I follow a lot of comic book artists on Instagram.  As a doodler with a childhood full of superheroes, I sketch them all the time. It’s a wonderful distraction before shows, and if you look around the back of the club on any night I’m performing, you can probably find one.

But these guys are pros. If you look at one of my drawings, I’m happy if you can identify the character.  With the people I follow, you can tell the difference between perplexed and confused in the character’s expression, and that’s with a mask on.

I flip through my feed not so much with envy (it’s admittedly difficult not to), but with awe that they can so effortlessly do something I think is so cool.

Adam Kubert is one of those guys.  He’s a master of nuance, and conveys motion and intent with an enviable subtlety. The cool part about following them on Instagram is getting to see the off-page stuff.  Sketches and scribbles and that sort of thing, but also commissions and projects-in-the-process, and then still glimpses behind the scenes at conventions and movie premieres.

It’s super nerd-core.

Before I ramble on, here’s a picture from Adam’s feed. There’s a lot going on here, but see if you noticed the same thing I did.

Because all I saw were the erasers.

It reinforced what I try to tell myself all the time.

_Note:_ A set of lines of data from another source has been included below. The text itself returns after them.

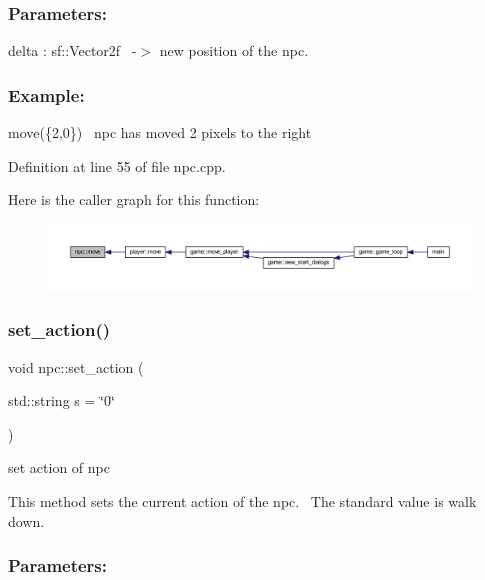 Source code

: \subsubsection*{Parameters\+: }

delta \+: sf\+::\+Vector2f~\newline
-\/$>$ new position of the npc.

\subsubsection*{Example\+: }

move(\{2,0\})~\newline
npc has moved 2 pixels to the right~\newline


Definition at line 55 of file npc.\+cpp.

Here is the caller graph for this function\+:
\nopagebreak
\begin{figure}[H]
\begin{center}
\leavevmode
\includegraphics[width=350pt]{classnpc_ae8d1bfcd87382237192ebb5b6def33a5_icgraph}
\end{center}
\end{figure}
\mbox{\label{classnpc_aa86a880284a09f9fc3358a61a74be1b9}} 
\subsubsection{\texorpdfstring{set\+\_\+action()}{set\_action()}}
{\footnotesize\ttfamily void npc\+::set\+\_\+action (\begin{DoxyParamCaption}\item[{std\+::string}]{s = {\ttfamily \char`\"{}0\char`\"{}} }\end{DoxyParamCaption})}



set action of npc 

This method sets the current action of the npc.~\newline
The standard value is walk down.~\newline


\subsubsection*{Parameters\+: }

Mistakes are part of it.  That is a pile prepared for an enormous amount of fuck ups! Of course that’s how you get the exactly-correct smirk on Wolverine or the right grimace of reluctant rage on Bruce Banner’s face. It doesn’t happen the first time. You keep doing it until it’s right. Erase, erase. It’s not permanent until there’s real ink on the page.

So as I chisel away at the pages of what will be my next book, believe that I feel less badly for deleting paragraph after paragraph. When I test drive punchlines in the middle of a sold out audience, I worry less about them seeing a joke fail, and can focus more on knowing that’s how I get the new stuff album-ready. 

I talk a lot about failing with frequency and magnitude, because I believe it’s integral to growth, but to know the best of us still have to keep their heads down until they get it right makes the concept much more tolerable.

We’re not running out of paper, and even if we were, nobody’s running out of erasers any time soon.